Pouco. Gosto do Julián Fuks. Há poucos brasileiros publicados em Angola. Depois da independência, nós editamos uma coleção com autores latino-americanos e africanos. Publicamos uns 20 títulos por um instituto ligado ao Ministério da Cultura, e o orçamento acabou. As pessoas tinham muito interesse pela América Latina. Quando digo América Latina quero dizer Brasil, ainda que conhecêssemos Gabriel García Márquez, que não publicamos porque os direitos autorais eram muito caros.
O que o senhor lê hoje?
Varia muito. Já tive uma fase árabe. Tive uma fase de romances policiais nórdicos, mas logo vi que eram todos iguais. Separei uns 40 livros da minha biblioteca para reler, como “Gabriela, cravo e canela”, do Jorge Amado, que foi o último que reli. É curioso. Da primeira vez, foi um sacrifício tremendo ir até o fim de “A montanha mágica”, de Thomas Mann, mas reler foi um enorme prazer. Há livros que a gente relê depois de décadas e percebe que não eram como imaginávamos. Não é só a memória a nos trair, mas os nossos pontos de vista que mudaram.

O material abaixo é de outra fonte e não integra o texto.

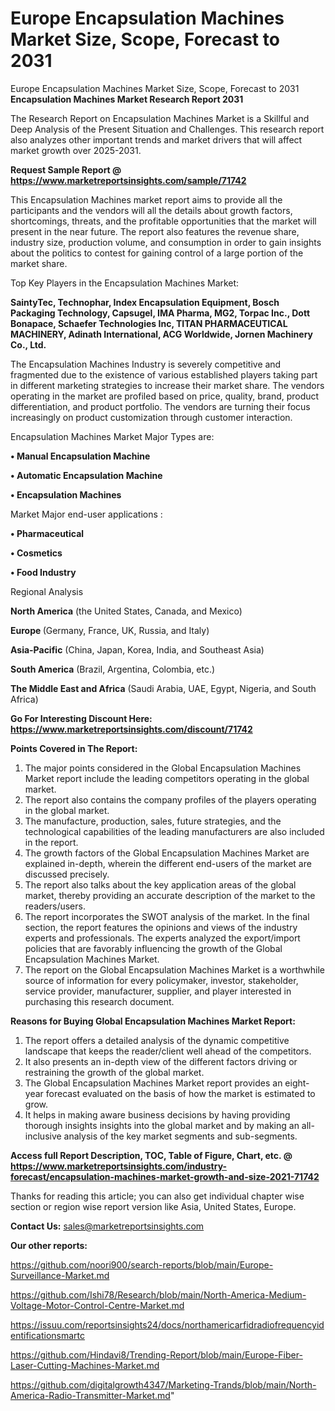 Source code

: # Europe Encapsulation Machines Market Size, Scope, Forecast to 2031
Europe Encapsulation Machines Market Size, Scope, Forecast to 2031
<strong>Encapsulation Machines Market Research Report 2031</strong>

The Research Report on Encapsulation Machines Market is a Skillful and Deep Analysis of the Present Situation and Challenges. This research report also analyzes other important trends and market drivers that will affect market growth over 2025-2031.

<strong>Request Sample Report @ <a href=https://www.marketreportsinsights.com/sample/71742>https://www.marketreportsinsights.com/sample/71742</a></strong>

This Encapsulation Machines market report aims to provide all the participants and the vendors will all the details about growth factors, shortcomings, threats, and the profitable opportunities that the market will present in the near future. The report also features the revenue share, industry size, production volume, and consumption in order to gain insights about the politics to contest for gaining control of a large portion of the market share.

Top Key Players in the Encapsulation Machines Market:

<strong>SaintyTec, Technophar, Index Encapsulation Equipment, Bosch Packaging Technology, Capsugel, IMA Pharma, MG2, Torpac Inc., Dott Bonapace, Schaefer Technologies Inc, TITAN PHARMACEUTICAL MACHINERY, Adinath International, ACG Worldwide, Jornen Machinery Co., Ltd.</strong>

The Encapsulation Machines Industry is severely competitive and fragmented due to the existence of various established players taking part in different marketing strategies to increase their market share. The vendors operating in the market are profiled based on price, quality, brand, product differentiation, and product portfolio. The vendors are turning their focus increasingly on product customization through customer interaction.

Encapsulation Machines Market Major Types are:

<strong>• Manual Encapsulation Machine

• Automatic Encapsulation Machine

• Encapsulation Machines</strong>

Market Major end-user applications :

<strong>• Pharmaceutical

• Cosmetics

• Food Industry</strong>

Regional Analysis

</u><strong><b>North America</b></strong> (the United States, Canada, and Mexico)

<strong><b>Europe </b></strong>(Germany, France, UK, Russia, and Italy)

<strong><b>Asia-Pacific</b></strong> (China, Japan, Korea, India, and Southeast Asia)

<strong><b>South America</b></strong> (Brazil, Argentina, Colombia, etc.)

<strong><b>The Middle East and Africa</b></strong> (Saudi Arabia, UAE, Egypt, Nigeria, and South Africa)

<strong>Go For Interesting Discount Here: <a href=https://www.marketreportsinsights.com/discount/71742>https://www.marketreportsinsights.com/discount/71742</a></strong>

<strong>Points Covered in The Report:</strong>
<ol>
  <li>The major points considered in the Global Encapsulation Machines Market report include the leading competitors operating in the global market.</li>
  <li>The report also contains the company profiles of the players operating in the global market.</li>
  <li>The manufacture, production, sales, future strategies, and the technological capabilities of the leading manufacturers are also included in the report.</li>
  <li>The growth factors of the Global Encapsulation Machines Market are explained in-depth, wherein the different end-users of the market are discussed precisely.</li>
  <li>The report also talks about the key application areas of the global market, thereby providing an accurate description of the market to the readers/users.</li>
  <li>The report incorporates the SWOT analysis of the market. In the final section, the report features the opinions and views of the industry experts and professionals. The experts analyzed the export/import policies that are favorably influencing the growth of the Global Encapsulation Machines Market.</li>
  <li>The report on the Global Encapsulation Machines Market is a worthwhile source of information for every policymaker, investor, stakeholder, service provider, manufacturer, supplier, and player interested in purchasing this research document.</li>
</ol>
<strong>Reasons for Buying Global Encapsulation Machines Market Report:</strong>

<ol>
  <li>The report offers a detailed analysis of the dynamic competitive landscape that keeps the reader/client well ahead of the competitors.</li>
  <li>It also presents an in-depth view of the different factors driving or restraining the growth of the global market.</li>
  <li>The Global Encapsulation Machines Market report provides an eight-year forecast evaluated on the basis of how the market is estimated to grow.</li>
  <li>It helps in making aware business decisions by having providing thorough insights insights into the global market and by making an all-inclusive analysis of the key market segments and sub-segments.</li>
</ol>
<strong>Access full Report Description, TOC, Table of Figure, Chart, etc. @ <a href=https://www.marketreportsinsights.com/industry-forecast/encapsulation-machines-market-growth-and-size-2021-71742>https://www.marketreportsinsights.com/industry-forecast/encapsulation-machines-market-growth-and-size-2021-71742</a></strong>


Thanks for reading this article; you can also get individual chapter wise section or region wise report version like Asia, United States, Europe.

<strong>Contact Us:</strong>
sales@marketreportsinsights.com

<strong>Our other reports:</strong>

<a href=https://github.com/noori900/search-reports/blob/main/Europe-Surveillance-Market.md>https://github.com/noori900/search-reports/blob/main/Europe-Surveillance-Market.md</a>

<a href=https://github.com/Ishi78/Research/blob/main/North-America-Medium-Voltage-Motor-Control-Centre-Market.md>https://github.com/Ishi78/Research/blob/main/North-America-Medium-Voltage-Motor-Control-Centre-Market.md</a>

<a href=https://issuu.com/reportsinsights24/docs/northamericarfidradiofrequencyidentificationsmartc>https://issuu.com/reportsinsights24/docs/northamericarfidradiofrequencyidentificationsmartc</a>

<a href=https://github.com/Hindavi8/Trending-Report/blob/main/Europe-Fiber-Laser-Cutting-Machines-Market.md>https://github.com/Hindavi8/Trending-Report/blob/main/Europe-Fiber-Laser-Cutting-Machines-Market.md</a>

<a href=https://github.com/digitalgrowth4347/Marketing-Trands/blob/main/North-America-Radio-Transmitter-Market.md>https://github.com/digitalgrowth4347/Marketing-Trands/blob/main/North-America-Radio-Transmitter-Market.md</a>"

O senhor ganhou o Prêmio Camões em 1997. Este ano, o prêmio foi para Chico Buarque. O presidente Jair Bolsonaro diz que não pretende assinar o diploma, o que agradou a Chico…
Sou absolutamente solidário ao Chico. Tenho orgulho porque meu Camões foi assinado por dois intelectuais brilhantes: Fernando Henrique Cardoso e Jorge Sampaio, que era presidente de Portugal à época.